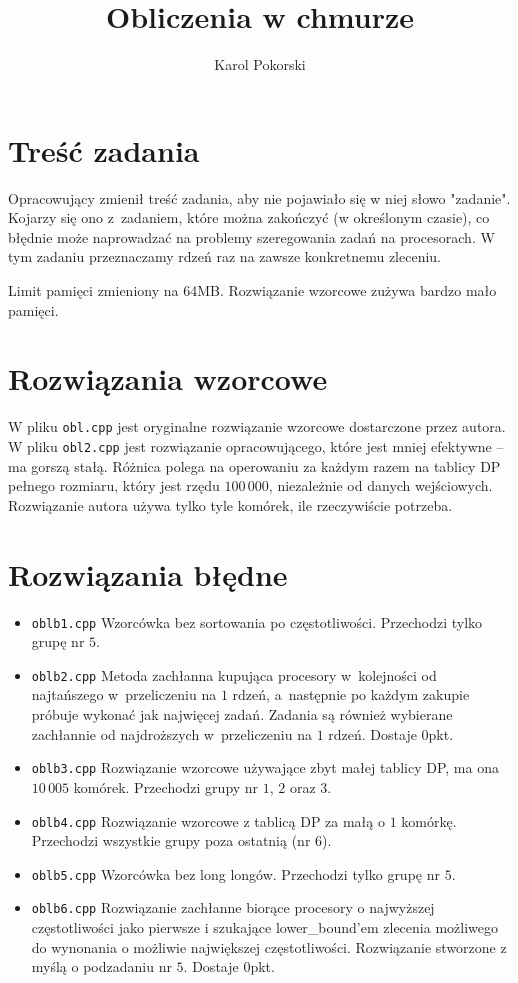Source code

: \documentclass[opr,utf8]{sinol}
\title{Obliczenia w chmurze}
\author{Karol Pokorski} %
\begin{document}
  \begin{tasktext}%

  \section{Treść zadania}
    Opracowujący zmienił treść zadania, aby nie pojawiało się w niej słowo "zadanie".
    Kojarzy się ono z~zadaniem, które można zakończyć (w określonym czasie),
    co błędnie może naprowadzać na problemy szeregowania zadań na procesorach.
    W tym zadaniu przeznaczamy rdzeń raz na zawsze konkretnemu zleceniu.

    Limit pamięci zmieniony na 64MB. Rozwiązanie wzorcowe zużywa bardzo mało pamięci.

  \section{Rozwiązania wzorcowe}
    W pliku \texttt{obl.cpp} jest oryginalne rozwiązanie wzorcowe dostarczone
    przez autora. W pliku \texttt{obl2.cpp} jest rozwiązanie opracowującego,
    które jest mniej efektywne -- ma gorszą stałą. Różnica polega na operowaniu
    za każdym razem na tablicy DP pełnego rozmiaru, który jest rzędu $100\,000$,
    niezależnie od danych wejściowych. Rozwiązanie autora używa tylko tyle komórek,
    ile rzeczywiście potrzeba.

  \section{Rozwiązania błędne}
    \begin{itemize}
      \item \texttt{oblb1.cpp} Wzorcówka bez sortowania po częstotliwości. Przechodzi
          tylko grupę nr $5$.
      \item \texttt{oblb2.cpp} Metoda zachłanna kupująca procesory w~kolejności
          od najtańszego w~przeliczeniu na $1$ rdzeń, a~następnie po każdym zakupie
          próbuje wykonać jak najwięcej zadań. Zadania są również wybierane zachłannie
          od najdroższych w~przeliczeniu na $1$ rdzeń. Dostaje $0$pkt.
      \item \texttt{oblb3.cpp} Rozwiązanie wzorcowe używające zbyt małej tablicy
          DP, ma ona $10\,005$ komórek. Przechodzi grupy nr $1$, $2$ oraz $3$.
      \item \texttt{oblb4.cpp} Rozwiązanie wzorcowe z tablicą DP za małą o $1$ komórkę.
          Przechodzi wszystkie grupy poza ostatnią (nr $6$).
      \item \texttt{oblb5.cpp} Wzorcówka bez long longów. Przechodzi tylko grupę nr $5$.
      \item \texttt{oblb6.cpp} Rozwiązanie zachłanne biorące procesory o najwyższej częstotliwości
        jako pierwsze i szukające lower\_bound'em zlecenia możliwego do wynonania o możliwie
        największej częstotliwości. Rozwiązanie stworzone z myślą o podzadaniu nr $5$.
        Dostaje $0$pkt.
    \end{itemize}


\end{tasktext}
\end{document}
===============
* Problem requirements
Quote verbatim the line containing "zbyt małej tablicy" and every line after it through the end of the records above.

* Response
      \item \texttt{oblb3.cpp} Rozwiązanie wzorcowe używające zbyt małej tablicy
          DP, ma ona $10\,005$ komórek. Przechodzi grupy nr $1$, $2$ oraz $3$.
      \item \texttt{oblb4.cpp} Rozwiązanie wzorcowe z tablicą DP za małą o $1$ komórkę.
          Przechodzi wszystkie grupy poza ostatnią (nr $6$).
      \item \texttt{oblb5.cpp} Wzorcówka bez long longów. Przechodzi tylko grupę nr $5$.
      \item \texttt{oblb6.cpp} Rozwiązanie zachłanne biorące procesory o najwyższej częstotliwości
        jako pierwsze i szukające lower\_bound'em zlecenia możliwego do wynonania o możliwie
        największej częstotliwości. Rozwiązanie stworzone z myślą o podzadaniu nr $5$.
        Dostaje $0$pkt.
    \end{itemize}


\end{tasktext}
\end{document}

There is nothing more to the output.